Sabrina dejó escapar una risa ligera y se recostó entre los cojines.

–Eres una auténtica urbanita. ¿Sabes, Sam?, a veces ni siquiera me acuerdo de cómo es Filadelfia. Jake Tanner iba a acompañar a Dan para asegurarse de que el cercado está en buen estado.

–¿Jake Tanner? –preguntó Samantha distraídamente.

–Ah, es verdad, tú aún no lo conoces. Nuestro rancho linda con el suyo por el extremo noroeste. Aunque, claro, el Lazy L cabría en un rincón del rancho de Jake. Es dueño de medio condado.

–Ah, un terrateniente –concluyó Samantha.

–Tú lo has dicho –dijo Sabrina–. Su rancho, el Doble T, es impresionante. Funciona como un reloj. Es muy eficiente. Dan dice que Jake, además de ser un ranchero increíble, es un empresario muy hábil.

–Por lo que dices parece un pelmazo –comentó Samantha, arrugando la nariz–. Pelo cano, cara curtida, bigote como un manillar de bicicleta cayéndole sobre la boca, y una generosa barriga rebosándole por encima del cinturón…

La risa de Sabrina sonó alta y dulce.

–No sabes lo equivocada que estás. Jake Tanner no es ningún pelmazo y, hablando desde la seguridad que da la felicidad conyugal, te aseguro que es un hombre fascinante al que merece la pena mirar.
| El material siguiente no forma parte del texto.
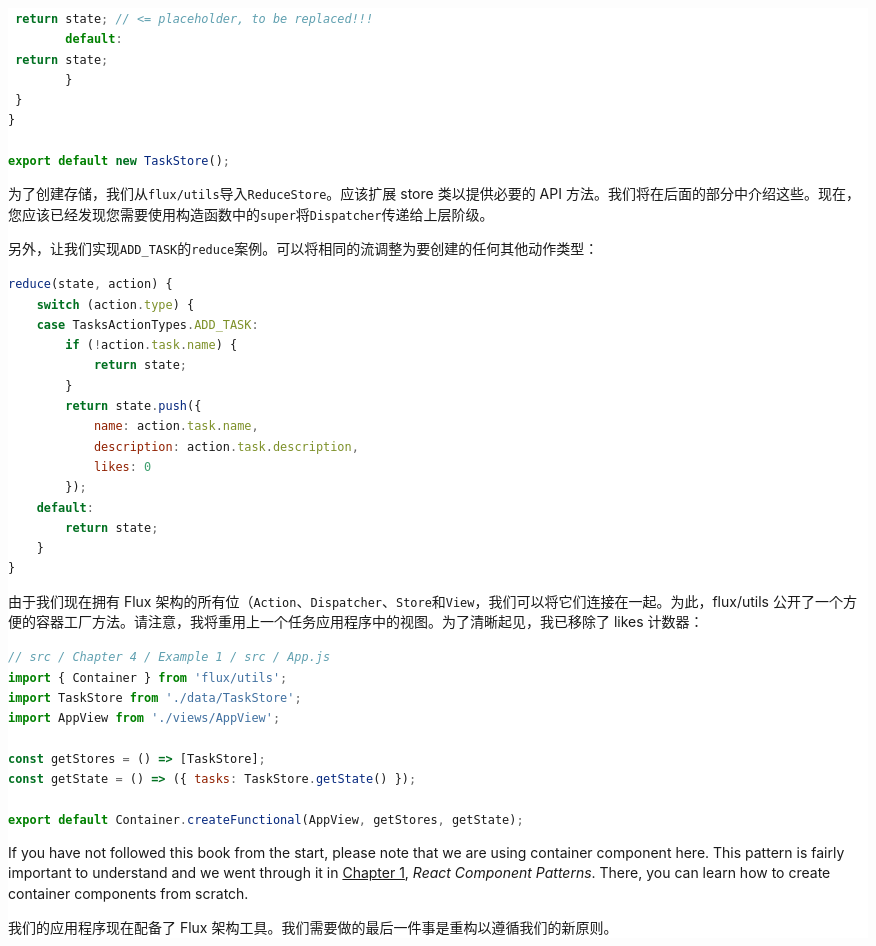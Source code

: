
 ```jsx
 return state; // <= placeholder, to be replaced!!!
        default:
 return state;
        }
 }
}

export default new TaskStore();

```

为了创建存储，我们从`flux/utils`导入`ReduceStore`。应该扩展 store 类以提供必要的 API 方法。我们将在后面的部分中介绍这些。现在，您应该已经发现您需要使用构造函数中的`super`将`Dispatcher`传递给上层阶级。

另外，让我们实现`ADD_TASK`的`reduce`案例。可以将相同的流调整为要创建的任何其他动作类型：

```jsx
reduce(state, action) {
    switch (action.type) {
    case TasksActionTypes.ADD_TASK:
        if (!action.task.name) {
            return state;
        }
        return state.push({
            name: action.task.name,
            description: action.task.description,
            likes: 0
        });
    default:
        return state;
    }
}
```

由于我们现在拥有 Flux 架构的所有位（`Action`、`Dispatcher`、`Store`和`View`，我们可以将它们连接在一起。为此，flux/utils 公开了一个方便的容器工厂方法。请注意，我将重用上一个任务应用程序中的视图。为了清晰起见，我已移除了 likes 计数器：

```jsx
// src / Chapter 4 / Example 1 / src / App.js
import { Container } from 'flux/utils';
import TaskStore from './data/TaskStore';
import AppView from './views/AppView';

const getStores = () => [TaskStore];
const getState = () => ({ tasks: TaskStore.getState() });

export default Container.createFunctional(AppView, getStores, getState);
```

If you have not followed this book from the start, please note that we are using container component here. This pattern is fairly important to understand and we went through it in [Chapter 1](01.html), *React Component Patterns*. There, you can learn how to create container components from scratch.

我们的应用程序现在配备了 Flux 架构工具。我们需要做的最后一件事是重构以遵循我们的新原则。
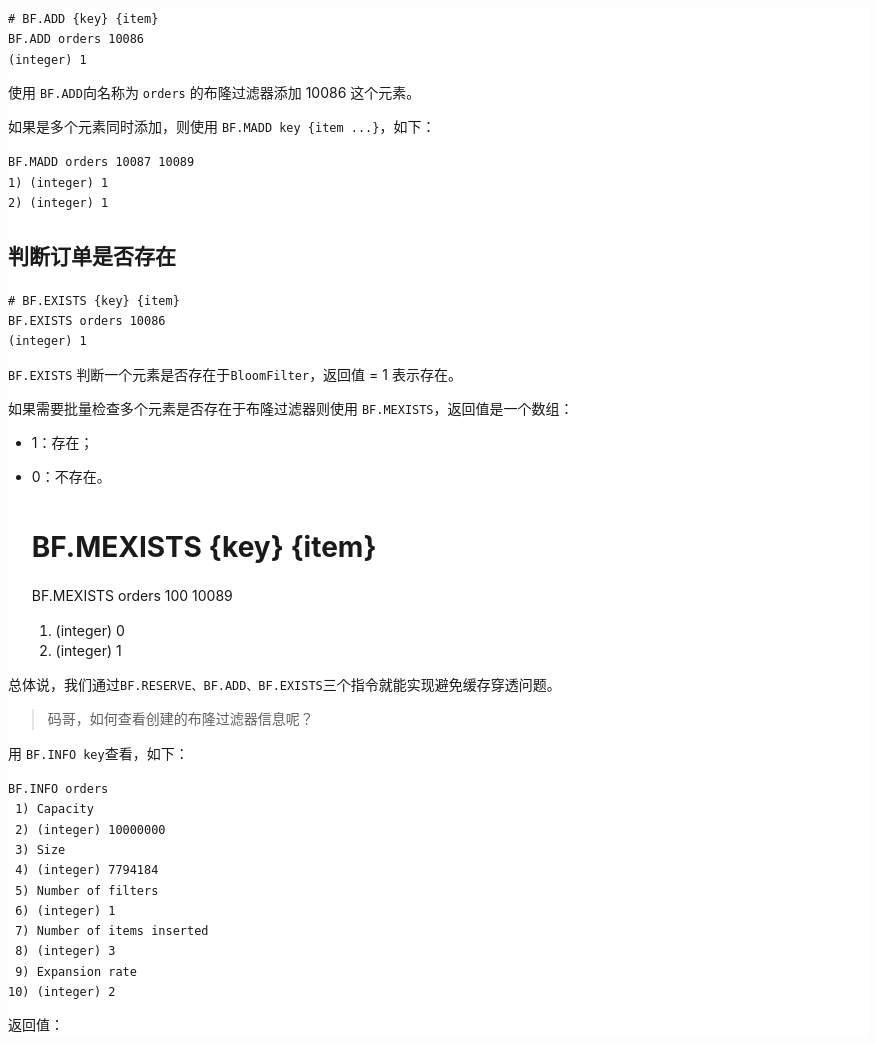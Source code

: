     # BF.ADD {key} {item}
    BF.ADD orders 10086
    (integer) 1
    

使用 `BF.ADD`向名称为 `orders` 的布隆过滤器添加 10086 这个元素。

如果是多个元素同时添加，则使用 `BF.MADD key {item ...}`，如下：

    BF.MADD orders 10087 10089
    1) (integer) 1
    2) (integer) 1
    

判断订单是否存在
--------

    # BF.EXISTS {key} {item}
    BF.EXISTS orders 10086
    (integer) 1
    

`BF.EXISTS` 判断一个元素是否存在于`BloomFilter`，返回值 = 1 表示存在。

如果需要批量检查多个元素是否存在于布隆过滤器则使用 `BF.MEXISTS`，返回值是一个数组：

*   1：存在；
*   0：不存在。

    # BF.MEXISTS {key} {item}
    BF.MEXISTS orders 100 10089
    1) (integer) 0
    2) (integer) 1
    

总体说，我们通过`BF.RESERVE、BF.ADD、BF.EXISTS`三个指令就能实现避免缓存穿透问题。

> 码哥，如何查看创建的布隆过滤器信息呢？

用 `BF.INFO key`查看，如下：

    BF.INFO orders
     1) Capacity
     2) (integer) 10000000
     3) Size
     4) (integer) 7794184
     5) Number of filters
     6) (integer) 1
     7) Number of items inserted
     8) (integer) 3
     9) Expansion rate
    10) (integer) 2
    

返回值：
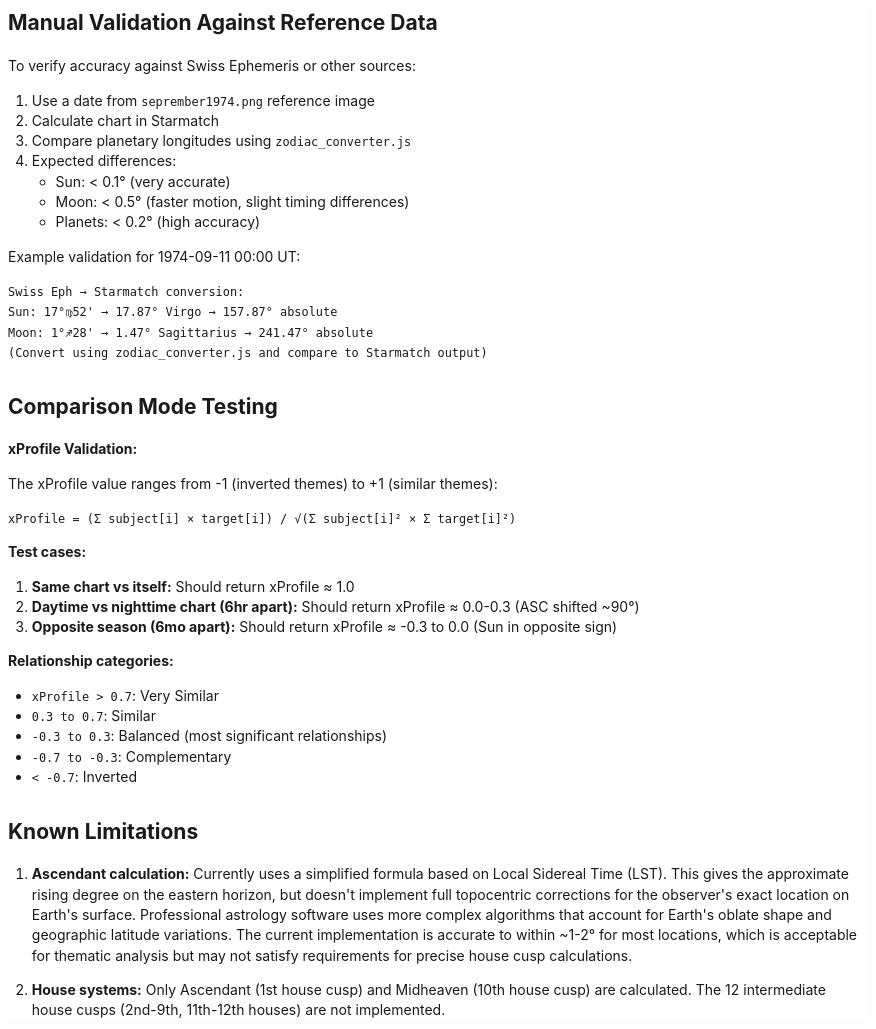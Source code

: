 ## Manual Validation Against Reference Data

To verify accuracy against Swiss Ephemeris or other sources:

1. Use a date from `seprember1974.png` reference image
2. Calculate chart in Starmatch
3. Compare planetary longitudes using `zodiac_converter.js`
4. Expected differences:
   - Sun: < 0.1° (very accurate)
   - Moon: < 0.5° (faster motion, slight timing differences)
   - Planets: < 0.2° (high accuracy)

Example validation for 1974-09-11 00:00 UT:
```
Swiss Eph → Starmatch conversion:
Sun: 17°♍52' → 17.87° Virgo → 157.87° absolute
Moon: 1°♐28' → 1.47° Sagittarius → 241.47° absolute
(Convert using zodiac_converter.js and compare to Starmatch output)
```

## Comparison Mode Testing

**xProfile Validation:**

The xProfile value ranges from -1 (inverted themes) to +1 (similar themes):

```
xProfile = (Σ subject[i] × target[i]) / √(Σ subject[i]² × Σ target[i]²)
```

**Test cases:**
1. **Same chart vs itself:** Should return xProfile ≈ 1.0
2. **Daytime vs nighttime chart (6hr apart):** Should return xProfile ≈ 0.0-0.3 (ASC shifted ~90°)
3. **Opposite season (6mo apart):** Should return xProfile ≈ -0.3 to 0.0 (Sun in opposite sign)

**Relationship categories:**
- `xProfile > 0.7`: Very Similar
- `0.3 to 0.7`: Similar
- `-0.3 to 0.3`: Balanced (most significant relationships)
- `-0.7 to -0.3`: Complementary
- `< -0.7`: Inverted

## Known Limitations

1. **Ascendant calculation:** Currently uses a simplified formula based on Local Sidereal Time (LST). This gives the approximate rising degree on the eastern horizon, but doesn't implement full topocentric corrections for the observer's exact location on Earth's surface. Professional astrology software uses more complex algorithms that account for Earth's oblate shape and geographic latitude variations. The current implementation is accurate to within ~1-2° for most locations, which is acceptable for thematic analysis but may not satisfy requirements for precise house cusp calculations.

2. **House systems:** Only Ascendant (1st house cusp) and Midheaven (10th house cusp) are calculated. The 12 intermediate house cusps (2nd-9th, 11th-12th houses) are not implemented.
Y como es rico y soltero, todas las mujeres de menos de cuarenta años revolotean a su alrededor como abejas alrededor de la miel.

–Parece un buen partido –dijo Samantha secamente–. A mamá le habría encantado.

–Desde luego que sí –respondió Sabrina–. Pero Jake no se ha dejado atrapar todavía. Aunque, por lo que dice Dan, disfruta bastante de la cacería.

–Ahora, además de un pelmazo, me parece un engreído –Samantha se puso a acariciar la suave tripa de Shylock.

–No se le puede reprochar que aproveche las oportunidades que se le ofrecen –Sabrina defendió al ausente Jake Tanner con un vago movimiento de los hombros–. Supongo que pronto sentará la cabeza. Lesley Marshall, la hija del dueño del rancho que linda con el Doble T por el otro lado, le ha echado el ojo. Es una mujer muy decidida, además de muy malcriada y tremendamente rica.

–Parecen la pareja ideal.

–Mmm, puede ser –murmuró Sabrina, y un leve ceño arrugó su semblante–. Lesley es bastante amable cuando le conviene, y ya va siendo hora de que Jake se case y forme una familia. Yo le aprecio mucho. Me gustaría verlo con una mujer más afectuosa.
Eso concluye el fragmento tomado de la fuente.